With pretty much everything moving online from meetings to coffee catch ups thanks to Coronavirus, can you validly enter into contracts electronically when working remotely?

The answer is generally yes, with an exception to the rule, but it must be done correctly.

The exception is any document in the form of a deed. That must be signed in paper form in good, old fashioned ink (Bendigo & Adelaide Bank Ltd v Kenneth Ross Pickard [2019] SASC 123 (Pickard)). So, you must be clear on whether or not the document you are signing is in fact a deed. Many common documents are in the form of a deed such as guarantees, deeds of assignment, non-disclosure deeds and trust deeds.

So, if it’s not a deed, it’s easy right? Wrong. You still need to take proper steps to have a contract signed in such a way as to be legally binding.

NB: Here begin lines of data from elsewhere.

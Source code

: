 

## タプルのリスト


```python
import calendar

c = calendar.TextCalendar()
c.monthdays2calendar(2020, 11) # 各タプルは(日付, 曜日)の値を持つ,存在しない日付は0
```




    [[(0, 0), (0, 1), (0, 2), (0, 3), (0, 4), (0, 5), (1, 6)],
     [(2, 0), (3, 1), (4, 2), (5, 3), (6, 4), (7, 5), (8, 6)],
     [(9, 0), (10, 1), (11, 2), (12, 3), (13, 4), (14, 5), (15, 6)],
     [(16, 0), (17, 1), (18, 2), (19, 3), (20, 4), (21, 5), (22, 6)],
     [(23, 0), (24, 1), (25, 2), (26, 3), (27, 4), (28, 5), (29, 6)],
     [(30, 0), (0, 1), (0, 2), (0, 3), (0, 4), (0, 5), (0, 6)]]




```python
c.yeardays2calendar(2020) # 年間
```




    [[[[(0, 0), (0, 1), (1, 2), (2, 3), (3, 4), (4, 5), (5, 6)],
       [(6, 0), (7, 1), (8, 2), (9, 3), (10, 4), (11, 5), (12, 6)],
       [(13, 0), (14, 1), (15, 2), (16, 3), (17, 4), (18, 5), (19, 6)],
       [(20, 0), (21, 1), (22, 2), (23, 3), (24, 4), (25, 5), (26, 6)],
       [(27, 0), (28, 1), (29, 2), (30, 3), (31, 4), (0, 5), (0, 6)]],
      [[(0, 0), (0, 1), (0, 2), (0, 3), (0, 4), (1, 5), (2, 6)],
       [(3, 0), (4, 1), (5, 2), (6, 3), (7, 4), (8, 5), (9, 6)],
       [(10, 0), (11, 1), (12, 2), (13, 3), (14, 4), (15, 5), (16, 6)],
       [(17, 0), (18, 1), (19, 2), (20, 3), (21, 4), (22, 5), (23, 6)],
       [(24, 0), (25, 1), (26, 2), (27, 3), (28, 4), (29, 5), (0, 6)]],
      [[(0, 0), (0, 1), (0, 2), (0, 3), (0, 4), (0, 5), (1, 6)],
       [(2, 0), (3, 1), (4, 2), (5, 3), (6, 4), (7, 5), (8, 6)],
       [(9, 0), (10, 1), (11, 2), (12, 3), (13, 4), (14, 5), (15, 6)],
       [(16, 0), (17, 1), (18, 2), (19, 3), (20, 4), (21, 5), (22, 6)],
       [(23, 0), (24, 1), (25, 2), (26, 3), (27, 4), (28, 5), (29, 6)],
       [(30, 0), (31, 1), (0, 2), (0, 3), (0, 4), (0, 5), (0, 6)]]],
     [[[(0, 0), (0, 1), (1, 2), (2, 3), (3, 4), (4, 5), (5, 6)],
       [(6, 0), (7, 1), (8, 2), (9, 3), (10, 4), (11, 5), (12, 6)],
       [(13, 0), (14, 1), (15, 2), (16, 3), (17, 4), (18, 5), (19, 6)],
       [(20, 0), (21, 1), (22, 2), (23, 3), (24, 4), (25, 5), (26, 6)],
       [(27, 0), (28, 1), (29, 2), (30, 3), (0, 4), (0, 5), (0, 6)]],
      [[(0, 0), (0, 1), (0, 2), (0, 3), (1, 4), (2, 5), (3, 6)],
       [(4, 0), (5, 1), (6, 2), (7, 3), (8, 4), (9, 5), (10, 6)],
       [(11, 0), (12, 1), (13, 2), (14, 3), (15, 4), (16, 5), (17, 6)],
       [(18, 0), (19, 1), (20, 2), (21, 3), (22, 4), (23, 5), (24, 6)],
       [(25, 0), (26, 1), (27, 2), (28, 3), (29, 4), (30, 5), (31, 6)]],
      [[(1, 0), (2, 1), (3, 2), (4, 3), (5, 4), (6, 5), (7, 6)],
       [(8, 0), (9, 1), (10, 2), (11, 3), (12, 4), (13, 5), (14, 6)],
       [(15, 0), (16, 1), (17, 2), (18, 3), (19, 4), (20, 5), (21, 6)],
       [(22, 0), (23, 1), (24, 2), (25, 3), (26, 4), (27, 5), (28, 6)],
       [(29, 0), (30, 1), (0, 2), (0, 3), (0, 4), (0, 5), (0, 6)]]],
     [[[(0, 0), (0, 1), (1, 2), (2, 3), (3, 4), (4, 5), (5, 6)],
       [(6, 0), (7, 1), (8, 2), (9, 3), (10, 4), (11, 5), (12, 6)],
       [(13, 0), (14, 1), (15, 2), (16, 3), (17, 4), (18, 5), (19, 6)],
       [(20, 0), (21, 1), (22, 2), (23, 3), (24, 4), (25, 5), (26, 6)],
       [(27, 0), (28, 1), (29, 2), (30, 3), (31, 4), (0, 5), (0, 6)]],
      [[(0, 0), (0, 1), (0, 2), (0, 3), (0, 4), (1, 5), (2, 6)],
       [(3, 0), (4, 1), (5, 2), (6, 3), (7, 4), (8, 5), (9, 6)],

What do you need to do to get it right?

  1. Have a proper, clear e-signature

When we talk about an electronic signature, we’re talking about a visible representation of a person’s name or mark, placed by them on a document or in a communication by electronic means to identify the person and indicate that they put their mind to adopting the document. This includes typing your name in an email or Word document, pasting a digitised image of your signature, selecting an option in e-signing software, signing a soft copy of a document with a stylus, or using another form of biometric identification.

  1. No split executions

Where a party to the contract is a company, the Pickard case has cast doubt about whether that company can validly execute a document electronically under section 127 of the Corporations Act 2001 (Cth). What is clear from Pickard is that split executions – where two signatories for one party themselves execute separate counterparts of the agreement – is not acceptable. So, where a company has two directors, they cannot electronically sign separate copies of the same contract. They should print out and sign the same copy and then email that to the other side.

  1. Witnessing

If a document requires witnessing, the witness needs to be physically present with the person signing, even if it’s to see the physical act of electronic execution before attesting that they have witnessed the signing of the document.

  1. Proper Authority

It is clear that a general board authority to allow a delegate to put directors’ electronic signatures on a certain type of document is not good enough. The person whose signature appears on the document should authenticate their signature on that document themselves. This is what got Bendigo Bank in trouble in Pickard and made a guarantee unenforceable. It also helps to check the authority used by the other party signing a contract. Don’t just assume!


Obviously, if you’ve signed up to a contract you want it to be binding.  Without dotting the i’s and crossing the t’s, you might find yourself with an invalid contract that could cost you serious money. And right now, that’s not what you want to see disappearing.